Task to complete:
Exclude the pictures, then repeat the remaining data exactly.

====== Input

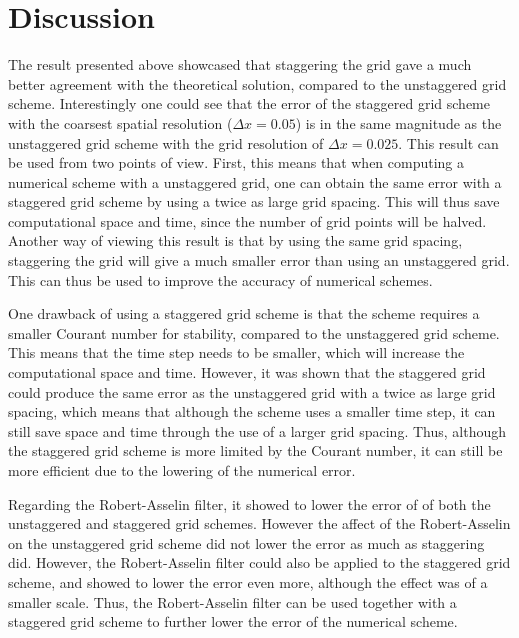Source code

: \section{Discussion}

The result presented above showcased that staggering the grid gave a much better agreement with the theoretical solution, compared to the unstaggered grid scheme. Interestingly one could see that the error of the staggered grid scheme with the coarsest spatial resolution ($\Delta x = 0.05$) is in the same magnitude as the unstaggered grid scheme with the grid resolution of $\Delta x = 0.025$. This result can be used from two points of view. First, this means that when computing a numerical scheme with a unstaggered grid, one can obtain the same error with a staggered grid scheme by using a twice as large grid spacing. This will thus save computational space and time, since the number of grid points will be halved. Another way of viewing this result is that  by using the same grid spacing, staggering the grid will give a much smaller error than using an unstaggered grid. This can thus be used to improve the accuracy of numerical schemes.

One drawback of using a staggered grid scheme is that the scheme requires a smaller Courant number for stability, compared to the unstaggered grid scheme. This means that the time step needs to be smaller, which will increase the computational space and time. However, it was shown that the staggered grid could produce the same error as the unstaggered grid with a twice as large grid spacing, which means that although the scheme uses a smaller time step, it can still save space and time through the use of a larger grid spacing. Thus, although the staggered grid scheme is more limited by the Courant number, it can still be more efficient due to the lowering of the numerical error.


Regarding the Robert-Asselin filter, it showed to lower the error of of both the unstaggered and staggered grid schemes. However the affect of the Robert-Asselin on the unstaggered grid scheme did not lower the error as much as staggering did. However, the Robert-Asselin filter could also be applied to the staggered grid scheme, and showed to lower the error even more, although the effect was of a smaller scale. Thus, the Robert-Asselin filter can be used together with a staggered grid scheme to further lower the error of the numerical scheme.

============

Exercise result:
Source code

: \section{Discussion}

The result presented above showcased that staggering the grid gave a much better agreement with the theoretical solution, compared to the unstaggered grid scheme. Interestingly one could see that the error of the staggered grid scheme with the coarsest spatial resolution ($\Delta x = 0.05$) is in the same magnitude as the unstaggered grid scheme with the grid resolution of $\Delta x = 0.025$. This result can be used from two points of view. First, this means that when computing a numerical scheme with a unstaggered grid, one can obtain the same error with a staggered grid scheme by using a twice as large grid spacing. This will thus save computational space and time, since the number of grid points will be halved. Another way of viewing this result is that  by using the same grid spacing, staggering the grid will give a much smaller error than using an unstaggered grid. This can thus be used to improve the accuracy of numerical schemes.

One drawback of using a staggered grid scheme is that the scheme requires a smaller Courant number for stability, compared to the unstaggered grid scheme. This means that the time step needs to be smaller, which will increase the computational space and time. However, it was shown that the staggered grid could produce the same error as the unstaggered grid with a twice as large grid spacing, which means that although the scheme uses a smaller time step, it can still save space and time through the use of a larger grid spacing. Thus, although the staggered grid scheme is more limited by the Courant number, it can still be more efficient due to the lowering of the numerical error.


Regarding the Robert-Asselin filter, it showed to lower the error of of both the unstaggered and staggered grid schemes. However the affect of the Robert-Asselin on the unstaggered grid scheme did not lower the error as much as staggering did. However, the Robert-Asselin filter could also be applied to the staggered grid scheme, and showed to lower the error even more, although the effect was of a smaller scale. Thus, the Robert-Asselin filter can be used together with a staggered grid scheme to further lower the error of the numerical scheme.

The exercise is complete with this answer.